The changes – recommended by an independent review group of leading head teachers and education experts – would see calculators banned from the new mathematics tests and pass marks in English and mathematics raised.
This comes as part of the Government's efforts to raise standards in the education system. It will also help Britain compete and thrive in the global race and spread privilege across our country.
Trainee teachers currently have to pass basic skills tests in literacy and numeracy. Until this September, they took the tests only towards the end of their training course and were allowed unlimited re-sits.
Latest figures show that around 98 per cent of trainees passed the tests, calling into question the level of challenge. Candidates have already been limited to two re-sits for each test from this September, and the pass mark has been raised.
Chaired by top head teacher Sally Coates, the Skills Test Review Panel has now recommended that:
- the current tests are strengthened with tougher questions and approaches – for example, banning calculators and testing candidates’ use of English through their writing of continuous prose;
- the pass mark for the English and mathematics tests is raised again, to the equivalent of GCSE grade B; and
- a new test for verbal, numerical and abstract reasoning is introduced, recognising that good teachers need to respond quickly and appropriately to often unpredictable demands.
Candidates will have to achieve separate passes in English, mathematics and reasoning in order to be able to start teacher training. The Review Panel also proposed that the new tests could be used alongside degree class as a factor in determining the level of bursary to which a trainee teacher would be entitled. The Government has today accepted the Review Panel’s recommendations in full.
Education Secretary Michael Gove said:
The evidence from around the world is clear – rigorous selection of trainee teachers is key to raising the quality and standing of the teaching profession.
These changes will mean that parents can be confident that we have the best teachers coming into our classrooms. Above all, it will help ensure we raise standards in our schools and close the attainment gap between the rich and poor.

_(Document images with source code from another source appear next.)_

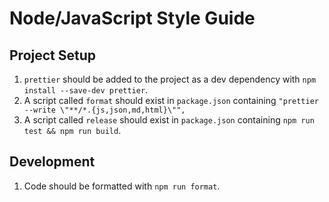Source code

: # Node/JavaScript Style Guide

## Project Setup

1. `prettier` should be added to the project as a dev dependency with
   `npm install --save-dev prettier`.
1. A script called `format` should exist in `package.json` containing
   `"prettier --write \"**/*.{js,json,md,html}\"",`
1. A script called `release` should exist in `package.json` containing
   `npm run test && npm run build`.

## Development

1. Code should be formatted with `npm run format`.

Sally Coates, chair of the Review Group and the Principal at Burlington Danes Academy in west London, said:
In carrying out the review, we wanted the tests to send a strong signal about the quality of teachers we all want to see.
We believe that the whole selection process needs to be sufficiently rigorous to ensure that anyone who gains a place on a course of initial teacher training would be highly likely to succeed in that training, and go on to make an excellent teacher.
Charlie Taylor, chief executive at the Teaching Agency, which is responsible for administering the new tests, and a former headteacher said:
The new tests are part of our strategy to create an outstanding workforce of teachers. This is what parents expect and children deserve.
We also want teaching to be a real choice for top graduates and by raising the bar on entry, we will further raise the status of the profession.
Today’s announcement is part of wider plans to raise the quality of teachers in England to match the best-performing countries in the world. The Government set out last year its reforms in the ‘Training our next generation of outstanding teachers’ strategy, which include:
- offering graduates particularly those with first-class degrees in physics, chemistry, maths and modern foreign languages significantly better financial incentives to train as teachers – up to £20,000;
- extra financial incentives for trainee primary maths teachers and trainee teachers who work in the most challenging schools;
- encouraging more primary specialist teachers to be trained through specialist training programmes;
- the new School Direct programme allowing schools to lead their own high-quality teacher training;
- giving schools a stronger influence over the content of initial teacher training, as well as the recruitment and selection of trainees; and
- weeding out poor quality initial teacher training providers.
This press notice relates to England only.